_Work instructions_
Every line of the records must be repeated exactly; pictures stay out.

*** Provided information Section Begins ***

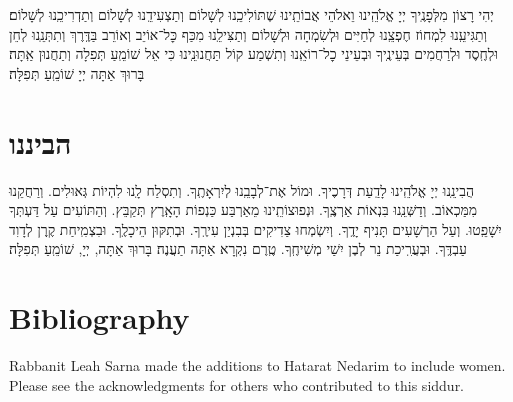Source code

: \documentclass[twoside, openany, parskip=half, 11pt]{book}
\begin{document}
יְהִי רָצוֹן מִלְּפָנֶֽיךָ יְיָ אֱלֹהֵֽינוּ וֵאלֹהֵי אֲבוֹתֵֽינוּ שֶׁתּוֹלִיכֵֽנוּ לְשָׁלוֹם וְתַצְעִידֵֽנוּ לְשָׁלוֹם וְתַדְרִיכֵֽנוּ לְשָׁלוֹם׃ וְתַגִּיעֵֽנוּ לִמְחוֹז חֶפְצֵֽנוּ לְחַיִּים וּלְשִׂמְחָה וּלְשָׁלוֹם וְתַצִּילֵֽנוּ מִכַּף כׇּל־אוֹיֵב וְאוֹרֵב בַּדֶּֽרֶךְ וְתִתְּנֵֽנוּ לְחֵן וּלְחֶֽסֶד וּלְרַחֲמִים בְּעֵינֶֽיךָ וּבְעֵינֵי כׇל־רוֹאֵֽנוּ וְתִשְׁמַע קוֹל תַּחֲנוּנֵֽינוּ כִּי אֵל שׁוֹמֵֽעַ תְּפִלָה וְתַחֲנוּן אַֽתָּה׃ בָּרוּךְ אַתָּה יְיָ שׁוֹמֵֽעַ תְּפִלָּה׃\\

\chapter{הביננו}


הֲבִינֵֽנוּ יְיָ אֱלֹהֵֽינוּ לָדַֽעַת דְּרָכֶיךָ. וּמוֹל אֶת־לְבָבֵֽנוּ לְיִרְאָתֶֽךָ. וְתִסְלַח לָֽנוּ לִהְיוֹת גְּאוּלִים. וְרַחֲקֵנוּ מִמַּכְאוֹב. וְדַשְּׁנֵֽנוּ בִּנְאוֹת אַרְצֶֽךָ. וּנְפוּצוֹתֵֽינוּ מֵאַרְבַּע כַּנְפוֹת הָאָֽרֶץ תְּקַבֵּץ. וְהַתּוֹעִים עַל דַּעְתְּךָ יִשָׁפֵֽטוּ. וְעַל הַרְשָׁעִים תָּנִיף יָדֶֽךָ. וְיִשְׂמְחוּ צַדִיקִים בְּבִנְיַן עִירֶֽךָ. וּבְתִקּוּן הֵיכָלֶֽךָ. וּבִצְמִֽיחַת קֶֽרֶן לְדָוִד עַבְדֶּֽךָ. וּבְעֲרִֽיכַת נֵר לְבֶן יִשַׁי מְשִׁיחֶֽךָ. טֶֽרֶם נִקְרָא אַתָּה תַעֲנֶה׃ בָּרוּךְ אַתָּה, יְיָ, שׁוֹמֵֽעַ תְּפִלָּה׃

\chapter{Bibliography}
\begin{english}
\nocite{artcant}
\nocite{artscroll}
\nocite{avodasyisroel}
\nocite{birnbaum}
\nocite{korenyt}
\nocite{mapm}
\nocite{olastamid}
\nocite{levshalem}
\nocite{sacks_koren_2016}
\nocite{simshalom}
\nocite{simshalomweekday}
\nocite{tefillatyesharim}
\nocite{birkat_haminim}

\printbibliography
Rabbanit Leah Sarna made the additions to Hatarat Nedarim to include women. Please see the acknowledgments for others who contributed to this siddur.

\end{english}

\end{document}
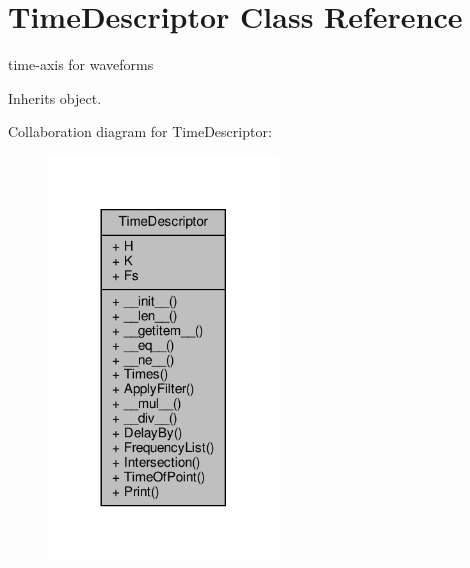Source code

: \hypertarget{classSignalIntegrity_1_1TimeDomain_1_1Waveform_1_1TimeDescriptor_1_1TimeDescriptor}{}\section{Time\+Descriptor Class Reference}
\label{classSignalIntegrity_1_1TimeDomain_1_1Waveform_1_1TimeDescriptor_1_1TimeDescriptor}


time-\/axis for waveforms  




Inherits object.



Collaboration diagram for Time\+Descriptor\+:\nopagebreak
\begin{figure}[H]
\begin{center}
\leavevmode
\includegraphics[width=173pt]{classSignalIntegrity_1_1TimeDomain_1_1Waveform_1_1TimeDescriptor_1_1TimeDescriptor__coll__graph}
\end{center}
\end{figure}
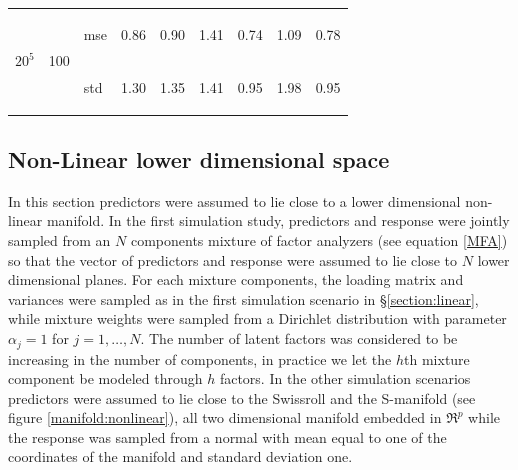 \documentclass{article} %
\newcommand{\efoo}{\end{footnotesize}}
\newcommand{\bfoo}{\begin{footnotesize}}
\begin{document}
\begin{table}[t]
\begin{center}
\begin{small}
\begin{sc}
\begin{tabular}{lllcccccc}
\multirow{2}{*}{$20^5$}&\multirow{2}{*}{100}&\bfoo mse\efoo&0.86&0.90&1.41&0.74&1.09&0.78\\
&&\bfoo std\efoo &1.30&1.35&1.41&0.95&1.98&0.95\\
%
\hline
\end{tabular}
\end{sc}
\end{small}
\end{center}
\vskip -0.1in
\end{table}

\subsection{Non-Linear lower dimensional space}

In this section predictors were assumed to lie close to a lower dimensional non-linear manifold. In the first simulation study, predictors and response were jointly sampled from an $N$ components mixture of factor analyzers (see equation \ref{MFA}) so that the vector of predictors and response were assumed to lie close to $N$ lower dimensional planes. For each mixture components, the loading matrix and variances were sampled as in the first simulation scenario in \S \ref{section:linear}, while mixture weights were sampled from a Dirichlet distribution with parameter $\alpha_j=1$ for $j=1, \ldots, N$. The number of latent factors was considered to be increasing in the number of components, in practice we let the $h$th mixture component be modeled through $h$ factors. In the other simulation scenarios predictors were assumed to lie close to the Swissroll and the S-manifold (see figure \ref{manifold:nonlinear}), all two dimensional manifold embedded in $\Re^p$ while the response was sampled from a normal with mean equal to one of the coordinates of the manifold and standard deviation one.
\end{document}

*** Provided information Section Ends ***

_Answer space_
Source code

: \documentclass[twoside, openany, parskip=half, 11pt]{book}
\begin{document}
יְהִי רָצוֹן מִלְּפָנֶֽיךָ יְיָ אֱלֹהֵֽינוּ וֵאלֹהֵי אֲבוֹתֵֽינוּ שֶׁתּוֹלִיכֵֽנוּ לְשָׁלוֹם וְתַצְעִידֵֽנוּ לְשָׁלוֹם וְתַדְרִיכֵֽנוּ לְשָׁלוֹם׃ וְתַגִּיעֵֽנוּ לִמְחוֹז חֶפְצֵֽנוּ לְחַיִּים וּלְשִׂמְחָה וּלְשָׁלוֹם וְתַצִּילֵֽנוּ מִכַּף כׇּל־אוֹיֵב וְאוֹרֵב בַּדֶּֽרֶךְ וְתִתְּנֵֽנוּ לְחֵן וּלְחֶֽסֶד וּלְרַחֲמִים בְּעֵינֶֽיךָ וּבְעֵינֵי כׇל־רוֹאֵֽנוּ וְתִשְׁמַע קוֹל תַּחֲנוּנֵֽינוּ כִּי אֵל שׁוֹמֵֽעַ תְּפִלָה וְתַחֲנוּן אַֽתָּה׃ בָּרוּךְ אַתָּה יְיָ שׁוֹמֵֽעַ תְּפִלָּה׃\\

\chapter{הביננו}


הֲבִינֵֽנוּ יְיָ אֱלֹהֵֽינוּ לָדַֽעַת דְּרָכֶיךָ. וּמוֹל אֶת־לְבָבֵֽנוּ לְיִרְאָתֶֽךָ. וְתִסְלַח לָֽנוּ לִהְיוֹת גְּאוּלִים. וְרַחֲקֵנוּ מִמַּכְאוֹב. וְדַשְּׁנֵֽנוּ בִּנְאוֹת אַרְצֶֽךָ. וּנְפוּצוֹתֵֽינוּ מֵאַרְבַּע כַּנְפוֹת הָאָֽרֶץ תְּקַבֵּץ. וְהַתּוֹעִים עַל דַּעְתְּךָ יִשָׁפֵֽטוּ. וְעַל הַרְשָׁעִים תָּנִיף יָדֶֽךָ. וְיִשְׂמְחוּ צַדִיקִים בְּבִנְיַן עִירֶֽךָ. וּבְתִקּוּן הֵיכָלֶֽךָ. וּבִצְמִֽיחַת קֶֽרֶן לְדָוִד עַבְדֶּֽךָ. וּבְעֲרִֽיכַת נֵר לְבֶן יִשַׁי מְשִׁיחֶֽךָ. טֶֽרֶם נִקְרָא אַתָּה תַעֲנֶה׃ בָּרוּךְ אַתָּה, יְיָ, שׁוֹמֵֽעַ תְּפִלָּה׃

\chapter{Bibliography}
\begin{english}
\nocite{artcant}
\nocite{artscroll}
\nocite{avodasyisroel}
\nocite{birnbaum}
\nocite{korenyt}
\nocite{mapm}
\nocite{olastamid}
\nocite{levshalem}
\nocite{sacks_koren_2016}
\nocite{simshalom}
\nocite{simshalomweekday}
\nocite{tefillatyesharim}
\nocite{birkat_haminim}

\printbibliography
Rabbanit Leah Sarna made the additions to Hatarat Nedarim to include women. Please see the acknowledgments for others who contributed to this siddur.

\end{english}

\end{document}
Source code

: \hypertarget{classSignalIntegrity_1_1TimeDomain_1_1Waveform_1_1TimeDescriptor_1_1TimeDescriptor}{}\section{Time\+Descriptor Class Reference}
\label{classSignalIntegrity_1_1TimeDomain_1_1Waveform_1_1TimeDescriptor_1_1TimeDescriptor}


time-\/axis for waveforms  




Inherits object.



Collaboration diagram for Time\+Descriptor\+:\nopagebreak
\begin{figure}[H]
\begin{center}
\leavevmode
\includegraphics[width=173pt]{classSignalIntegrity_1_1TimeDomain_1_1Waveform_1_1TimeDescriptor_1_1TimeDescriptor__coll__graph}
\end{center}
\end{figure}
 \documentclass{article} %
\newcommand{\efoo}{\end{footnotesize}}
\newcommand{\bfoo}{\begin{footnotesize}}
\begin{document}
\begin{table}[t]
\begin{center}
\begin{small}
\begin{sc}
\begin{tabular}{lllcccccc}
\multirow{2}{*}{$20^5$}&\multirow{2}{*}{100}&\bfoo mse\efoo&0.86&0.90&1.41&0.74&1.09&0.78\\
&&\bfoo std\efoo &1.30&1.35&1.41&0.95&1.98&0.95\\
%
\hline
\end{tabular}
\end{sc}
\end{small}
\end{center}
\vskip -0.1in
\end{table}

\subsection{Non-Linear lower dimensional space}

In this section predictors were assumed to lie close to a lower dimensional non-linear manifold. In the first simulation study, predictors and response were jointly sampled from an $N$ components mixture of factor analyzers (see equation \ref{MFA}) so that the vector of predictors and response were assumed to lie close to $N$ lower dimensional planes. For each mixture components, the loading matrix and variances were sampled as in the first simulation scenario in \S \ref{section:linear}, while mixture weights were sampled from a Dirichlet distribution with parameter $\alpha_j=1$ for $j=1, \ldots, N$. The number of latent factors was considered to be increasing in the number of components, in practice we let the $h$th mixture component be modeled through $h$ factors. In the other simulation scenarios predictors were assumed to lie close to the Swissroll and the S-manifold (see figure \ref{manifold:nonlinear}), all two dimensional manifold embedded in $\Re^p$ while the response was sampled from a normal with mean equal to one of the coordinates of the manifold and standard deviation one.
\end{document}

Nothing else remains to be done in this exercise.